J.C. Ryle, Practical Religion, 250.

Happiness and Work

The most miserable creature on earth is the man who has nothing to do. Work for the hands or work for the head is absolutely essential to human happiness. Without it the mind feeds upon itself, and the whole inward man becomes diseased. The machinery within will work, and without something to work upon, will often wear itself to pieces.

J.C. Ryle, Practical Religion, 239.

Heidelberg # 81

Who ought to come to the table of the Lord?

Those who are displeased with themselves for their sins, and who nevertheless trust that these sins have been forgiven them and that their remaining weakness is covered by the passion and death of Christ, and who also desire more and more to strengthen their faith and improve their life. The impenitent and hypocrites, however, eat and drink judgment to themselves.

Mock On, Voltaire, Rousseau

Mock on, mock on, Voltaire, Rousseau;
Mock on, mock on, ‘Tis all in vain.
You throw the sand against the wind,
And the wind blows it back again.

And every sand becomes a Gem
Reglected in the beams divine;
Blown back, they blind the mocking Eye,
But still in Israel’s paths they shine.

The Atoms of Democritus
And Newton’s Particles of light
Are sands upon the Red sea shore,
Where Israel’s tents do shine so bright.

-William Blake

Approval of the Body

Christianity is almost the only one of the great religions which thoroughly approves of the body–which believes that matter is good, that God Himself once took on a human body, that some kind of body is going to be given to us even in Heaven and is going to be an essential part of our happiness, or beauty and our energy.

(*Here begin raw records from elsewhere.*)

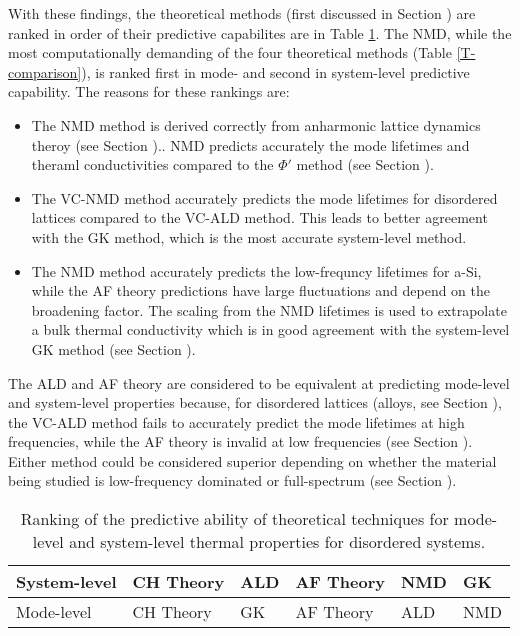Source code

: With these findings, the theoretical methods (first discussed in 
Section ) are ranked in order of their predictive capabilites are in 
Table \ref{T-comparison-predictive}. The NMD, while the most 
computationally demanding of the four theoretical methods 
(Table \ref{T-comparison}), 
is ranked first in mode- and second in system-level predictive 
capability. The reasons for these rankings are:

\begin{itemize}
\item The NMD method is derived correctly from anharmonic lattice dynamics 
theroy (see Section ).. NMD predicts accurately the mode lifetimes and 
theraml conductivities compared to the $\Phi'$ method (see Section ).
\item The VC-NMD method accurately predicts the mode lifetimes for 
disordered lattices compared to the VC-ALD method. This leads to better 
agreement with the GK method, which is the most accurate system-level 
method.
\item The NMD method accurately predicts the low-frequncy lifetimes 
for a-Si, while the AF theory predictions have large fluctuations and 
depend on the broadening factor. The scaling from the NMD lifetimes is 
used to extrapolate a bulk thermal conductivity which is in good 
agreement with the system-level GK method (see Section ). 
\end{itemize}

The ALD and AF theory are considered to be equivalent at predicting 
mode-level and system-level properties because, for disordered lattices 
(alloys, see Section ), the VC-ALD method fails to accurately 
predict the mode lifetimes at high frequencies, 
while the AF theory is invalid at low frequencies 
(see Section ). Either 
method could be considered superior depending on whether the material 
being studied is low-frequency dominated or full-spectrum 
(see Section ). 

\begin{center}
\begin{table}
\small
\caption{\label{T-comparison-predictive}Ranking of the predictive ability of 
theoretical techniques for mode-level and system-level thermal 
properties for disordered systems.}
\begin{tabular}{p{0.9in}|p{0.9in}|p{0.9in}|p{0.9in}|p{0.9in}|p{0.9in}}
\hline\hline
System-level
&CH Theory 
&ALD 
&AF Theory 
&NMD 
&GK \\ 
\hline
Mode-level
&CH Theory 
&GK
&AF Theory
&ALD
&NMD \\ 
\hline\hline
\end{tabular}
\end{table}
\end{center}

Christianity has glorified marriage more than any other religion: and nearly all the greatest love poetry in the world has been produced by Christians.

C.S. Lewis, Mere Christianity, ch. 5

Believing on Authority

Ninety-nine per cent of the things you believe are believed on authority. I believe there is such a place as New York. I have not seen it myself. I could not prove by abstract reasoning that there must be such a place. I believe it because reliable people have told me so.